Novas, F., Ezcurra, M., Agnolin, F., Pol, D., Ortíz, R. 2012. New Patagonian Cretaceous theropod sheds light about the early radiation of Coelurosauria. Rev. Mus. Argentino Cienc. Nat., n.s. 14(1): 57-81 (PDF)

 




July 3, 2012

A Sneak Peek at a New Dinosaur

Last week, paleontologists at the Argentine Museum of Natural Science in Buenos Aires literally unveiled a new dinosaur. Named Bicentenaria argentina to celebrate the museum’s 200th anniversary and just over two centuries of Argentine independence, the dinosaur was presented in a dramatic mount in which two of the predatory dinosaurs face off against each other.

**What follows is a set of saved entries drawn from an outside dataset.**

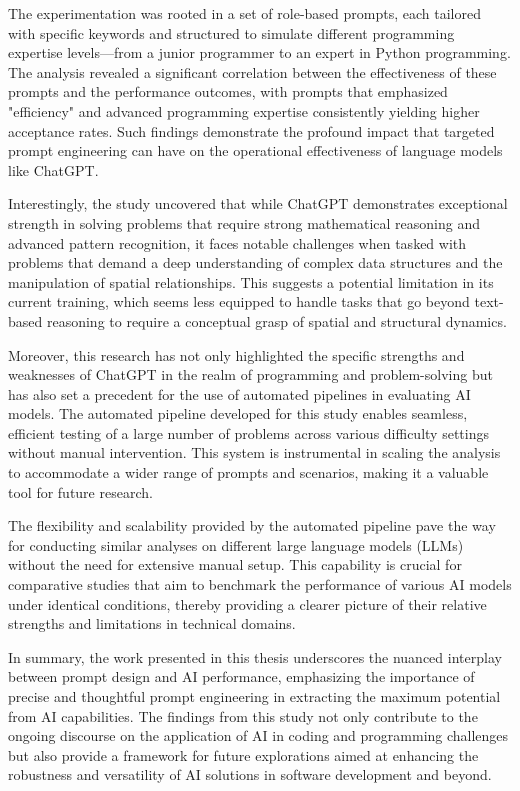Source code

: The experimentation was rooted in a set of role-based prompts, each tailored with specific keywords and structured to simulate different programming expertise levels—from a junior programmer to an expert in Python programming. The analysis revealed a significant correlation between the effectiveness of these prompts and the performance outcomes, with prompts that emphasized "efficiency" and advanced programming expertise consistently yielding higher acceptance rates. Such findings demonstrate the profound impact that targeted prompt engineering can have on the operational effectiveness of language models like ChatGPT.

Interestingly, the study uncovered that while ChatGPT demonstrates exceptional strength in solving problems that require strong mathematical reasoning and advanced pattern recognition, it faces notable challenges when tasked with problems that demand a deep understanding of complex data structures and the manipulation of spatial relationships. This suggests a potential limitation in its current training, which seems less equipped to handle tasks that go beyond text-based reasoning to require a conceptual grasp of spatial and structural dynamics.

Moreover, this research has not only highlighted the specific strengths and weaknesses of ChatGPT in the realm of programming and problem-solving but has also set a precedent for the use of automated pipelines in evaluating AI models. The automated pipeline developed for this study enables seamless, efficient testing of a large number of problems across various difficulty settings without manual intervention. This system is instrumental in scaling the analysis to accommodate a wider range of prompts and scenarios, making it a valuable tool for future research.

The flexibility and scalability provided by the automated pipeline pave the way for conducting similar analyses on different large language models (LLMs) without the need for extensive manual setup. This capability is crucial for comparative studies that aim to benchmark the performance of various AI models under identical conditions, thereby providing a clearer picture of their relative strengths and limitations in technical domains.

In summary, the work presented in this thesis underscores the nuanced interplay between prompt design and AI performance, emphasizing the importance of precise and thoughtful prompt engineering in extracting the maximum potential from AI capabilities. The findings from this study not only contribute to the ongoing discourse on the application of AI in coding and programming challenges but also provide a framework for future explorations aimed at enhancing the robustness and versatility of AI solutions in software development and beyond.


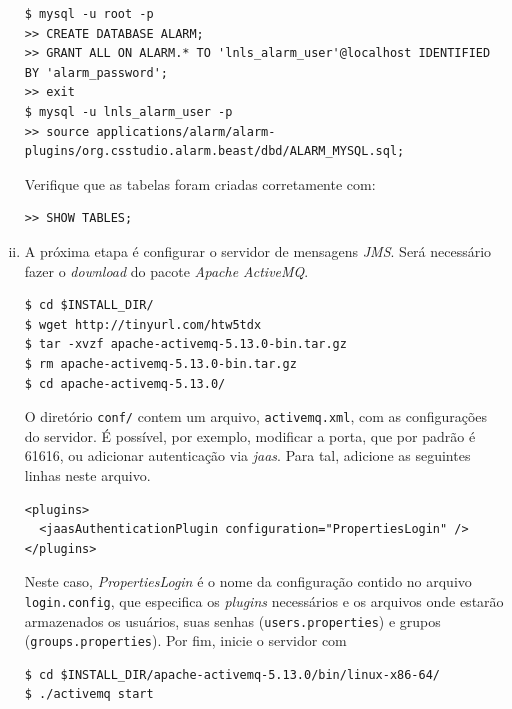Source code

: \begin{enumerate}[i.]
\begin{lstlisting}[basicstyle=\fontsize{9}{13}\selectfont\ttfamily,
keywordstyle=\ttfamily, style=nonumbers] $ mysql -u root -p
>> CREATE DATABASE ALARM;
>> GRANT ALL ON ALARM.* TO 'lnls_alarm_user'@localhost IDENTIFIED BY 'alarm_password';
>> exit
$ mysql -u lnls_alarm_user -p
>> source applications/alarm/alarm-plugins/org.csstudio.alarm.beast/dbd/ALARM_MYSQL.sql;
\end{lstlisting}

Verifique que as tabelas foram criadas corretamente com:

\begin{lstlisting}[keywordstyle=\ttfamily, style=nonumbers]
>> SHOW TABLES;
\end{lstlisting}
   
\item A próxima etapa é configurar o servidor de mensagens \textit{JMS}. Será
necessário fazer o \textit{download} do pacote \textit{Apache ActiveMQ}.

\begin{lstlisting}[keywordstyle=\ttfamily, style=nonumbers]
$ cd $INSTALL_DIR/
$ wget http://tinyurl.com/htw5tdx
$ tar -xvzf apache-activemq-5.13.0-bin.tar.gz
$ rm apache-activemq-5.13.0-bin.tar.gz
$ cd apache-activemq-5.13.0/
\end{lstlisting}

O diretório \texttt{conf/} contem um arquivo, \texttt{activemq.xml}, com as
configurações do servidor. É possível, por exemplo, modificar a porta, que por
padrão é 61616, ou adicionar autenticação via \textit{jaas}. Para tal, adicione
as seguintes linhas neste arquivo.

\begin{lstlisting}[keywordstyle=\ttfamily, style=nonumbers]
<plugins>
  <jaasAuthenticationPlugin configuration="PropertiesLogin" />
</plugins>
\end{lstlisting}

Neste caso, \textit{PropertiesLogin} é o nome da configuração contido no arquivo
\texttt{login.config}, que especifica os \textit{plugins} necessários e os
arquivos onde estarão armazenados os usuários, suas senhas (\texttt{users.properties}) e grupos
(\texttt{groups.properties}). Por fim, inicie o servidor com 

\begin{lstlisting}[keywordstyle=\ttfamily, style=nonumbers]
$ cd $INSTALL_DIR/apache-activemq-5.13.0/bin/linux-x86-64/
$ ./activemq start
\end{lstlisting}


\end{enumerate}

As yet, there’s not very much to say about the dinosaur. The paper officially describing Bicentenaria has yet to be published. Based on various news reports, though, Bicentenaria appears to be a 90 million year old coelurosaur. This is the major group of theropod dinosaurs that contains tyrannosaurs, deinonychosaurs, therizinosaurs, and birds, among others, and Bicentenaria is reportedly an archaic member of this group that represents what the earliest coelurosaurs might have looked like. It wouldn’t be an ancestor of birds or other coelurosaur groups – by 90 million years ago, birds and other coelurosaurs had already been around for tens of millions of years – but Bicentenaria may have had a conservative body plan that preserved the form of the dinosaurs that set the stage for other coelurosaurs. For now, though, we’re left to admire the impressive skeletal mount until the paper comes out.